Every line of the entries below that carries the string "suffix" should be copied.

**INPUT RECORDS:**
╔══

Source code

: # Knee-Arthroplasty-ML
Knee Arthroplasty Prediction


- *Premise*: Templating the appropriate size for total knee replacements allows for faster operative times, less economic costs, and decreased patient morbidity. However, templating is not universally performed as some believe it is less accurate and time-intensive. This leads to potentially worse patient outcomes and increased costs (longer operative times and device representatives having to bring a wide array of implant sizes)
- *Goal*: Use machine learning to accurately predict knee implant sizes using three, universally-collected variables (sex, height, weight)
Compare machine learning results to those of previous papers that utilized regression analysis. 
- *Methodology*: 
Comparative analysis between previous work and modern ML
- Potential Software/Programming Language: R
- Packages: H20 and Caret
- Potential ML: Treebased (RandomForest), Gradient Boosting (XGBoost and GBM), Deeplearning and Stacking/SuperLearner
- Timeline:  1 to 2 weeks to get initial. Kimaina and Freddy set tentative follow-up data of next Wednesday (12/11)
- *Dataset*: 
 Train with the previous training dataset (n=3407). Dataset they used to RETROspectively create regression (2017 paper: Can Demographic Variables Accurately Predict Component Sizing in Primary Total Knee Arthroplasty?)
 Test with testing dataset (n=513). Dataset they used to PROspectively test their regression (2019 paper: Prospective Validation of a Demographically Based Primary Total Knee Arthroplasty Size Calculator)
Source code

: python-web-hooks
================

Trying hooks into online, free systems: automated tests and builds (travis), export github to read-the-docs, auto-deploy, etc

╚══
╔══

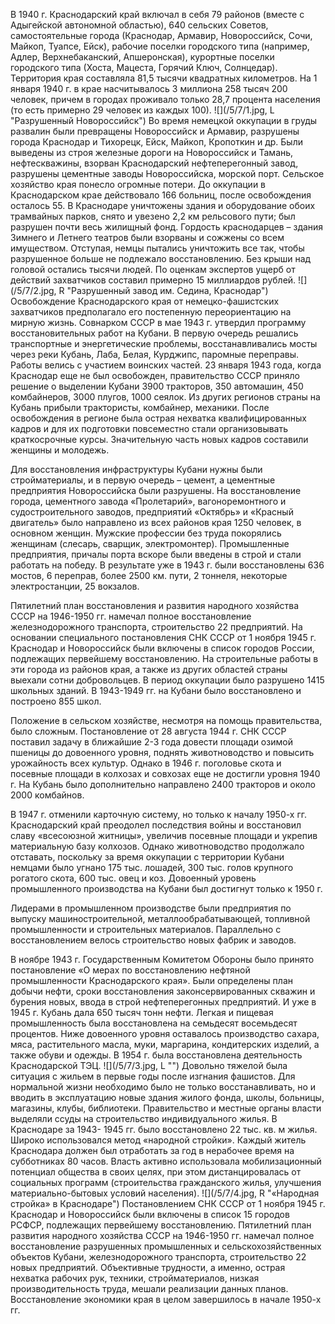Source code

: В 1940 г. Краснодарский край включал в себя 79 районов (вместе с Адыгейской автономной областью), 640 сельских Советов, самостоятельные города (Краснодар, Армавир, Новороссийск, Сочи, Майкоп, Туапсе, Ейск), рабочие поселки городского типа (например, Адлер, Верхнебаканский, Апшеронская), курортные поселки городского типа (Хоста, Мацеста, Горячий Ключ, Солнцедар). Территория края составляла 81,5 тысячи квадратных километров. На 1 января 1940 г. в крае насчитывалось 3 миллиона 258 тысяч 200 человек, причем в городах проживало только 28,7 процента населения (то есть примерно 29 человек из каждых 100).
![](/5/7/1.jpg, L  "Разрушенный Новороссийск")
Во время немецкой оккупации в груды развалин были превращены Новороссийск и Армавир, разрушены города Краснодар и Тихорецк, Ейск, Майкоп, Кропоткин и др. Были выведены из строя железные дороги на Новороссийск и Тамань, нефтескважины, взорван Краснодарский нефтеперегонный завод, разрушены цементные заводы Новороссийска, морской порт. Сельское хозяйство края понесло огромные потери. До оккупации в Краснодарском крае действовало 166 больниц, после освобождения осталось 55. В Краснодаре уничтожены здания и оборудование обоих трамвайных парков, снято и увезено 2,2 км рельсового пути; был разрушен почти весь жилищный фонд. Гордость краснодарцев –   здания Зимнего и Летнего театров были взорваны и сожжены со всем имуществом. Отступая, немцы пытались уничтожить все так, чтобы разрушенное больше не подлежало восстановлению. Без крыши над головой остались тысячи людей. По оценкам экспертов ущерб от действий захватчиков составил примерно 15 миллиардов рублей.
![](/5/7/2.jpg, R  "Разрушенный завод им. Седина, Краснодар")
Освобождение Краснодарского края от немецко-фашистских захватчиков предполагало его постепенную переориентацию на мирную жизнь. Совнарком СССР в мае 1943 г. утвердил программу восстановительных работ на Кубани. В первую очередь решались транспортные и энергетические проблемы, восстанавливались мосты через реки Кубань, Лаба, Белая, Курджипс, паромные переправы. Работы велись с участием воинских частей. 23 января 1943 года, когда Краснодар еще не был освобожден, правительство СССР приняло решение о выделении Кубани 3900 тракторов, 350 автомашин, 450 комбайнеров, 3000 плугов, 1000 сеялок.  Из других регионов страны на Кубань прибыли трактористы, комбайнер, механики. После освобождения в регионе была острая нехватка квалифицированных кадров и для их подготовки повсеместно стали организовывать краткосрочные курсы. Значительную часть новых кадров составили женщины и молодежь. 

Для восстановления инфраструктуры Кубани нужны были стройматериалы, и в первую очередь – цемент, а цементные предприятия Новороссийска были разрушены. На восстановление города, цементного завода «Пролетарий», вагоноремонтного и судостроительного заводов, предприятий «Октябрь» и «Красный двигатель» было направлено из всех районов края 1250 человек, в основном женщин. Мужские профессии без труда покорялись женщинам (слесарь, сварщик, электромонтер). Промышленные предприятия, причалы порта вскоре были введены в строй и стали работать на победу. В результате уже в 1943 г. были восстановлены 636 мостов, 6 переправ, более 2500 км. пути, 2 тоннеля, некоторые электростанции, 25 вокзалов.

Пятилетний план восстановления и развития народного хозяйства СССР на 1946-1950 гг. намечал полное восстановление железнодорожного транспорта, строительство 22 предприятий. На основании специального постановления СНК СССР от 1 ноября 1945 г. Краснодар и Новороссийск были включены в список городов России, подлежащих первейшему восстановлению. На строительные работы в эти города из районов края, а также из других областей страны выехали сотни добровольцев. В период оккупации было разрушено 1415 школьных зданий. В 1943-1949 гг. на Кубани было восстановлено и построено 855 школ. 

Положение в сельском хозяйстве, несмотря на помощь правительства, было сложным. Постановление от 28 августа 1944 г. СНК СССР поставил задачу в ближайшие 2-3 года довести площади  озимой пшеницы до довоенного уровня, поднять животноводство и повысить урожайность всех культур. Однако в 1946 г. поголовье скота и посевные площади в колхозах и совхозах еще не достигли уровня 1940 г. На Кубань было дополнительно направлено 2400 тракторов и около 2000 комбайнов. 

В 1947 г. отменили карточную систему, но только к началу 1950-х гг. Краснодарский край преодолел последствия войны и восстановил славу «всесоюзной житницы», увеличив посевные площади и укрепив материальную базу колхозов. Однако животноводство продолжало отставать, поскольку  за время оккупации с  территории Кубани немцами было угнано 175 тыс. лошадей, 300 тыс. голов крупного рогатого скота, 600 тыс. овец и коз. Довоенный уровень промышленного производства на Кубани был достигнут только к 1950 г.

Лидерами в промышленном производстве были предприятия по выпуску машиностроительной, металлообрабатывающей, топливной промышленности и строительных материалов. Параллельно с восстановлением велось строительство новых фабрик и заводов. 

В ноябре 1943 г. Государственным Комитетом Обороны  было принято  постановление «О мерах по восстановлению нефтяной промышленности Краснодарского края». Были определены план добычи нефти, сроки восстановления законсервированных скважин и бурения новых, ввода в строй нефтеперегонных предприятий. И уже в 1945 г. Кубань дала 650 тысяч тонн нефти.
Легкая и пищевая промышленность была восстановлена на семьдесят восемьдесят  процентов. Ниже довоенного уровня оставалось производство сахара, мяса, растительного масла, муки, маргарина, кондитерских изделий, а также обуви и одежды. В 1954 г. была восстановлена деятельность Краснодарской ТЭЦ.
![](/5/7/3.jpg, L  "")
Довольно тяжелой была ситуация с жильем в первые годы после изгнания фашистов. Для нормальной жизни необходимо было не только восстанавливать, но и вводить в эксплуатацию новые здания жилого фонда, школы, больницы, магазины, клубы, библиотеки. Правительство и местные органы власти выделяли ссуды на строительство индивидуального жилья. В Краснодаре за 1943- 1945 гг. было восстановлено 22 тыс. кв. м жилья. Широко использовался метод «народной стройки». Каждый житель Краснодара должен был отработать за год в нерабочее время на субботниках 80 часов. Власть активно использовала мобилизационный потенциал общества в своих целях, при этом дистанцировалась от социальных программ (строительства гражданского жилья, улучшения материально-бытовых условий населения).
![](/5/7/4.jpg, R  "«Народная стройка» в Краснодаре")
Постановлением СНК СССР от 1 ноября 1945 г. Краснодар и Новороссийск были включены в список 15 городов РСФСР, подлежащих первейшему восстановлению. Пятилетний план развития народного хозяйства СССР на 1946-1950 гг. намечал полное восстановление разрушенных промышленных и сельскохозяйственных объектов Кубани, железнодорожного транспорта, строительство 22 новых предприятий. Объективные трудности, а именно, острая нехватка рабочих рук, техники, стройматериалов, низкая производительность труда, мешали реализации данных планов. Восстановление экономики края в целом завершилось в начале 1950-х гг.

╚══
╔══

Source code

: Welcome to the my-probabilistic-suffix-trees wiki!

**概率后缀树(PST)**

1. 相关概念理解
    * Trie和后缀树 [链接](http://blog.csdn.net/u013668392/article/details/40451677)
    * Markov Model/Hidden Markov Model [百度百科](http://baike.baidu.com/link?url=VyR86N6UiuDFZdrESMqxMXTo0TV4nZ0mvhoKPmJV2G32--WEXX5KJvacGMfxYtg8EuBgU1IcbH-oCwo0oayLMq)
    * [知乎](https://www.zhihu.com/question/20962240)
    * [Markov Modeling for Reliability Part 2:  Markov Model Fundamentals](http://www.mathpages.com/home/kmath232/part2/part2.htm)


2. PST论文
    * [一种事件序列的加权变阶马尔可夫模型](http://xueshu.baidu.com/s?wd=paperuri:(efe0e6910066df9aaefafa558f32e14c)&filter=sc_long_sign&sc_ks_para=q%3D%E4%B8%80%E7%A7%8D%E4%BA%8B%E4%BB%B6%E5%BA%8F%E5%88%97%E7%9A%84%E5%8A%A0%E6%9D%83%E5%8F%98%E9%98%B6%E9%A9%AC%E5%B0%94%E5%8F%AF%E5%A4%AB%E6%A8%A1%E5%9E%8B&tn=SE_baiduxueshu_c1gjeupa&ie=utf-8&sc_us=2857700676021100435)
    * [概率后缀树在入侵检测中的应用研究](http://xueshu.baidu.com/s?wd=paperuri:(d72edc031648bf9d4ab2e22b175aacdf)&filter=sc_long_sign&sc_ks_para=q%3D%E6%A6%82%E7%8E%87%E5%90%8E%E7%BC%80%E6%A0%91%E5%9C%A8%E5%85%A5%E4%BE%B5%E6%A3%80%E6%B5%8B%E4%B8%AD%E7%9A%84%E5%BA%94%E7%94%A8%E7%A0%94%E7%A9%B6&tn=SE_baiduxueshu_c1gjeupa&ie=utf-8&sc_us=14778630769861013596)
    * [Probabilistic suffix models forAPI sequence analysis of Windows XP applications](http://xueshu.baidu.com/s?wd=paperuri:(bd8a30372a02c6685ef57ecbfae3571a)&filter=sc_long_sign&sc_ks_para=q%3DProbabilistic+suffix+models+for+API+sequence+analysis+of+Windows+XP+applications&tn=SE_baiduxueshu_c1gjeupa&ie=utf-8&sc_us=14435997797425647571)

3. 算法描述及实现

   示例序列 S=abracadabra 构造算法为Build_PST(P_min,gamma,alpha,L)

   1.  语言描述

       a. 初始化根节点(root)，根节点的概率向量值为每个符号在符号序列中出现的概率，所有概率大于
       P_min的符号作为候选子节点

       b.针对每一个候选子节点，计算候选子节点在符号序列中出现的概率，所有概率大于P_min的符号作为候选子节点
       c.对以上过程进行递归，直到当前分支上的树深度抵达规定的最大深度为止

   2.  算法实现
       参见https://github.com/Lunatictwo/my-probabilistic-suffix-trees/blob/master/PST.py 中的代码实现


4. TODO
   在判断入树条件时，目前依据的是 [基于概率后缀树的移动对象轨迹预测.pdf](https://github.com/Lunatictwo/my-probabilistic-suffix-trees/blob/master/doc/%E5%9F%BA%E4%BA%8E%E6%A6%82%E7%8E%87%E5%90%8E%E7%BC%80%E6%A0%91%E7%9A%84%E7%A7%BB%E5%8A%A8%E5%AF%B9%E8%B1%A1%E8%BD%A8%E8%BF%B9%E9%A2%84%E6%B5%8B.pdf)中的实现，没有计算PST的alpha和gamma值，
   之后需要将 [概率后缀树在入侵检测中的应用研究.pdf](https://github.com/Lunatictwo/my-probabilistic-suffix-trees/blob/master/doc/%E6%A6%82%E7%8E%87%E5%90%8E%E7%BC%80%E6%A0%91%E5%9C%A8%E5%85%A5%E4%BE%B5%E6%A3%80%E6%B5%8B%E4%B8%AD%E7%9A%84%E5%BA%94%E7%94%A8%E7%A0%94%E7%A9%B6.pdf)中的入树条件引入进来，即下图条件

╚══

**COMPLETED TASK:**
: Welcome to the my-probabilistic-suffix-trees wiki!
    * [Probabilistic suffix models forAPI sequence analysis of Windows XP applications](http://xueshu.baidu.com/s?wd=paperuri:(bd8a30372a02c6685ef57ecbfae3571a)&filter=sc_long_sign&sc_ks_para=q%3DProbabilistic+suffix+models+for+API+sequence+analysis+of+Windows+XP+applications&tn=SE_baiduxueshu_c1gjeupa&ie=utf-8&sc_us=14435997797425647571)
       参见https://github.com/Lunatictwo/my-probabilistic-suffix-trees/blob/master/PST.py 中的代码实现
   在判断入树条件时，目前依据的是 [基于概率后缀树的移动对象轨迹预测.pdf](https://github.com/Lunatictwo/my-probabilistic-suffix-trees/blob/master/doc/%E5%9F%BA%E4%BA%8E%E6%A6%82%E7%8E%87%E5%90%8E%E7%BC%80%E6%A0%91%E7%9A%84%E7%A7%BB%E5%8A%A8%E5%AF%B9%E8%B1%A1%E8%BD%A8%E8%BF%B9%E9%A2%84%E6%B5%8B.pdf)中的实现，没有计算PST的alpha和gamma值，
   之后需要将 [概率后缀树在入侵检测中的应用研究.pdf](https://github.com/Lunatictwo/my-probabilistic-suffix-trees/blob/master/doc/%E6%A6%82%E7%8E%87%E5%90%8E%E7%BC%80%E6%A0%91%E5%9C%A8%E5%85%A5%E4%BE%B5%E6%A3%80%E6%B5%8B%E4%B8%AD%E7%9A%84%E5%BA%94%E7%94%A8%E7%A0%94%E7%A9%B6.pdf)中的入树条件引入进来，即下图条件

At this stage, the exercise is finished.